Die Zahl der in der Landeskirche registrierten Personen nimmt von Jahr zu Jahr stetig und gleichmäßig ab, laut der Registrierung des Nationalen Registers vom letzten Dezember waren jedoch insgesamt 225.902 Personen in der Kirche registriert. Zwischen den Jahren ist die Zahl der in der Landeskirche registrierten Personen um 1567 zurückgegangen.
Im Jahr 2019 waren 65,2 % der Bevölkerung in der Landeskirche registriert, im Jahr 2020 waren es 62,3 %, im Jahr 2021 61 %, im Jahr 2022 59,1 % und nun im Dezember dieses Jahres sind es 56,7 %.
Anstieg der Zahl der Katholiken
Die katholische Kirche in Island ist im Laufe des Jahres mit rund 468 Personen am stärksten gewachsen, was einer Steigerung von etwa 3,2 % entspricht. Siðmennt wuchs um 445 Personen, der proportional größte Anstieg war jedoch bei der Íslands Physiological Society zu verzeichnen, nämlich um 193 % mit etwa 85 Personen in der Gesellschaft.
Eine generelle Zunahme der Gruppe derjenigen, die sich einer anderen Religions- und Lebensanschauungsvereinigung als der Landeskirche anschließen, lässt sich nicht feststellen.
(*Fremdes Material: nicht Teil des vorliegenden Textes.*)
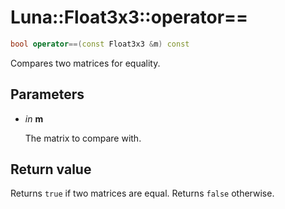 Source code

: # Luna::Float3x3::operator==

```c++
bool operator==(const Float3x3 &m) const
```

Compares two matrices for equality. 



## Parameters
* *in* **m**

    The matrix to compare with. 

## Return value
Returns `true` if two matrices are equal. Returns `false` otherwise. 

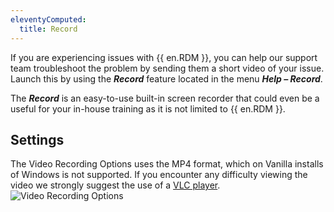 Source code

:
 ```yaml
---
eleventyComputed:
  title: Record
---
```

If you are experiencing issues with {{ en.RDM }}, you can help our support team troubleshoot the problem by sending them a short video of your issue. Launch this by using the ***Record*** feature located in the menu ***Help – Record***. 

The ***Record*** is an easy-to-use built-in screen recorder that could even be a useful for your in-house training as it is not limited to {{ en.RDM }}. 

## Settings 

The Video Recording Options uses the MP4 format, which on Vanilla installs of Windows is not supported. If you encounter any difficulty viewing the video we strongly suggest the use of a [VLC player](http://www.videolan.org/vlc/download-windows.html). 
![Video Recording Options](https://webdevolutions.azureedge.net/docs/en/rdm/windows/clip11330.png) 

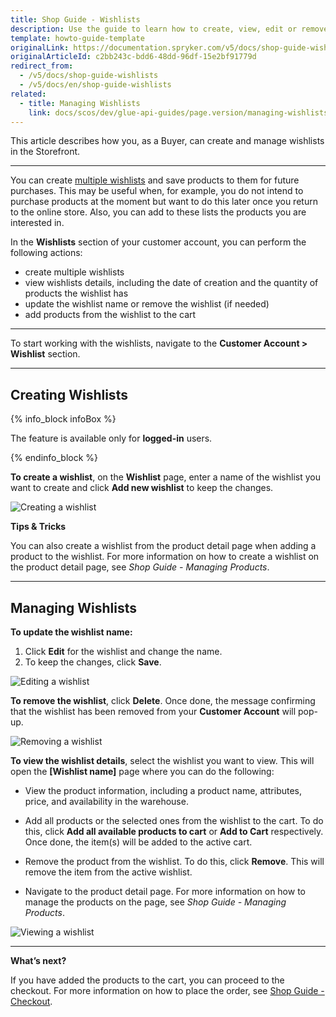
 ```yaml
---
title: Shop Guide - Wishlists
description: Use the guide to learn how to create, view, edit or remove wishlists in a Spryker-based shop.
template: howto-guide-template
originalLink: https://documentation.spryker.com/v5/docs/shop-guide-wishlists
originalArticleId: c2bb243c-bdd6-48dd-96df-15e2bf91779d
redirect_from:
  - /v5/docs/shop-guide-wishlists
  - /v5/docs/en/shop-guide-wishlists
related:
  - title: Managing Wishlists
    link: docs/scos/dev/glue-api-guides/page.version/managing-wishlists/managing-wishlists.html
---
```


This article describes how you, as a Buyer, can create and manage wishlists in the Storefront.
***
You can create [multiple wishlists](/docs/scos/user/features/{{page.version}}/wishlist-feature-overview.html) and save products to them for future purchases. This may be useful when, for example, you do not intend to purchase products at the moment but want to do this later once you return to the online store. Also, you can add to these lists the products you are interested in.

In the **Wishlists** section of your customer account, you can perform the following actions:

* create multiple wishlists
* view wishlists details, including the date of creation and the quantity of products the wishlist has
* update the wishlist name or remove the wishlist (if needed)
* add products from the wishlist to the cart

***
To start working with the wishlists, navigate to the **Customer Account > Wishlist** section. 
***
## Creating Wishlists

{% info_block infoBox %}

The feature is available only for **logged-in** users.

{% endinfo_block %}

**To create a wishlist**, on the **Wishlist** page, enter a name of the wishlist you want to create and click **Add new wishlist** to keep the changes.

![Creating a wishlist](https://spryker.s3.eu-central-1.amazonaws.com/docs/User+Guides/Shop+User+Guides/Wishlists/create-wishlist.png) 

**Tips & Tricks**

You can also create a wishlist from the product detail page when adding a product to the wishlist. For more information on how to create a wishlist on the product detail page, see *Shop Guide - Managing Products*. <!-- add a link once published https://spryker.atlassian.net/wiki/spaces/DOCS/pages/1165492794/Under+PO+Review+Shop+Guide+-+Managing+Products#Adding-a-Product-to-Wishlist -->
***
## Managing Wishlists
**To update the wishlist name:**

1. Click **Edit** for the wishlist and change the name.
2. To keep the changes, click **Save**.

![Editing a wishlist](https://spryker.s3.eu-central-1.amazonaws.com/docs/User+Guides/Shop+User+Guides/Wishlists/edit-wishlist-name.png) 

**To remove the wishlist**, click **Delete**. Once done, the message confirming that the wishlist has been removed from your **Customer Account** will pop-up.

![Removing a wishlist](https://spryker.s3.eu-central-1.amazonaws.com/docs/User+Guides/Shop+User+Guides/Wishlists/wishlists-page.png) 

**To view the wishlist details**, select the wishlist you want to view. This will open the **[Wishlist name]** page where you can do the following:

* View the product information, including a product name, attributes, price, and availability in the warehouse.

* Add all products or the selected ones from the wishlist to the cart. To do this, click **Add all available products to cart** or **Add to Cart** respectively. Once done, the item(s) will be added to the active cart.

* Remove the product from the wishlist. To do this, click **Remove**. This will remove the item from the active wishlist.

* Navigate to the product detail page. For more information on how to manage the products on the page, see *Shop Guide - Managing Products*. <!-- add a link once published https://spryker.atlassian.net/wiki/spaces/DOCS/pages/1165492794/Under+PO+Review+Shop+Guide+-+Managing+Products#Adding-a-Product-to-Wishlist -->

![Viewing a wishlist](https://spryker.s3.eu-central-1.amazonaws.com/docs/User+Guides/Shop+User+Guides/Wishlists/view-wishlists.png) 
***
**What’s next?**

If you have added the products to the cart, you can proceed to the checkout. For more information on how to place the order, see [Shop Guide - Checkout](/docs/scos/user/shop-user-guides/{{page.version}}/shop-guide-checkout/shop-guide-checkout.html#shop-guide---checkout).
Etwa 15 % der Bevölkerung des Landes gehören zu dieser Gruppe, und diese Zahl ist seit 2019 ziemlich stabil geblieben.
Die Zahl der Schwarzen steigt
Die Zahl der Personen, die sich außerhalb einer religiösen und lebensbeobachtenden Vereinigung ausdrücklich registriert haben, ist im Vergleich zum Vorjahr um 2,5 % gestiegen und umfasst 30.557 Personen. Insgesamt identifizieren sich 82.795 Personen nicht mit einer religiösen Organisation oder einer Lebensbeobachtungsorganisation, und in dieser Gruppe ist von Jahr zu Jahr ein Anstieg zu verzeichnen.
So waren im Jahr 2019 13 % der Landesbevölkerung außerhalb eines Religions- und Lebenskontrollverbandes registriert, im Jahr 2020 waren es 15 %, im Jahr 2021 16,1 %, im Jahr 2022 18,2 % und in diesem Jahr 20,8 %.